So, for example, an 8‑bit system should have a dynamic range of 48dB, a 16‑bit system (such as DAT and CD) should have a range of around 96dB, and a 24‑bit system about 144dB.
Quantising noise might seem relatively benign, but I have not told the whole story yet. Quantising errors only sound like white noise if the errors are distributed randomly — something which is true for large audio signals crossing lots of quantising levels. However, when a quiet signal is crossing only a few quantising levels the errors are directly related to the audio signal instead of being random, and so the errors become audible as gross distortion rather than a benign hiss (see Figure 2).

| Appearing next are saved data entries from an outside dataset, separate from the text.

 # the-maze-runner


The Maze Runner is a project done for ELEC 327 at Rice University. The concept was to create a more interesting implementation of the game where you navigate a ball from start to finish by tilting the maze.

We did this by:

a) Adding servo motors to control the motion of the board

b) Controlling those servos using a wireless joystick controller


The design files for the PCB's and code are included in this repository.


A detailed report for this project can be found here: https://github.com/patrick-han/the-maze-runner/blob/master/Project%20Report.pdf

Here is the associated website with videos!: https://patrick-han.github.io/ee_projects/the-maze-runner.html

Furthermore, if the signal becomes sufficiently small that it remains between two adjacent levels, samples will be coded with the same value, and on replay, the reconstructed signal will be a steady (and completely silent) DC voltage!
What this means in practice is that a loud signal will sound slightly hissy (depending on the number of bits used to define quantising levels), but as the signal level falls, it will become more and more distorted until it finally breaks up before disappearing completely; hardly the kind of thing you'd want associated with a high‑quality audio system. Nevertheless, this problem was very common in the first few generations of digital recorders. The break‑up effect is most noticeable on reverb tails and the general background acoustic tended to be rather 'granular' and gritty.
...dither is an essential aspect of the conversion process, just like bias in a tape recorder
All Of A Dither
A good way to think about this problem, and how to cure it, is to consider something called a transfer plot — a graph which relates input signal level to output signal level (see Figure 3). As an example, an interconnecting cable will pass any level changes on its input directly through to its output perfectly linearly, so the plot shows a straight line at 45 degrees. However, a digital system is far from linear — as the input signal increases in level, the output remains fixed at a quantising level before suddenly jumping to the next level. Consequently, the transfer curve looks like a staircase instead of a desirably straight line.
Analogue tape recording suffers a similar non‑linearity problem because the properties of magnetic tape are far from perfect. However, in this case, the problem is overcome by employing an inaudible, very high‑frequency signal (called bias) which makes the magnetic properties behave more linearly. Digital audio systems have to resort to a similar tactic to create a linear transfer characteristic using an audible signal called dither.
Dither is essentially a very small amount of white noise (equivalent in amplitude to one quantising level — about 90dB below peak level in a 16‑bit system) which is deliberately added to the analogue audio signal as it enters the A‑D converter. Thinking back to the transfer plot, this dither noise effectively 'fills in' the steps in the transfer curve so that a straight line can be drawn through the noisy staircase. When correctly dithered in this way, the digital system behaves perfectly linearly, but there is a small amount of noise always present — the amplitude of which rises and falls as the input signal increases in level through each quantising band (see Figure 4).
As the input signal gets quieter, it no longer becomes increasingly distorted, but remains perfectly accurate and clean, even as it fades below the smooth background hiss — behaving just as an analogue system would. Dither is a very complex subject which is actually bound up with statistical distributions. Consequently, the different varieties of dither are referred to in terms of statistics. The most commonly used version is known as TDDF (triangular distribution dither function), although a number of others are used on occasion.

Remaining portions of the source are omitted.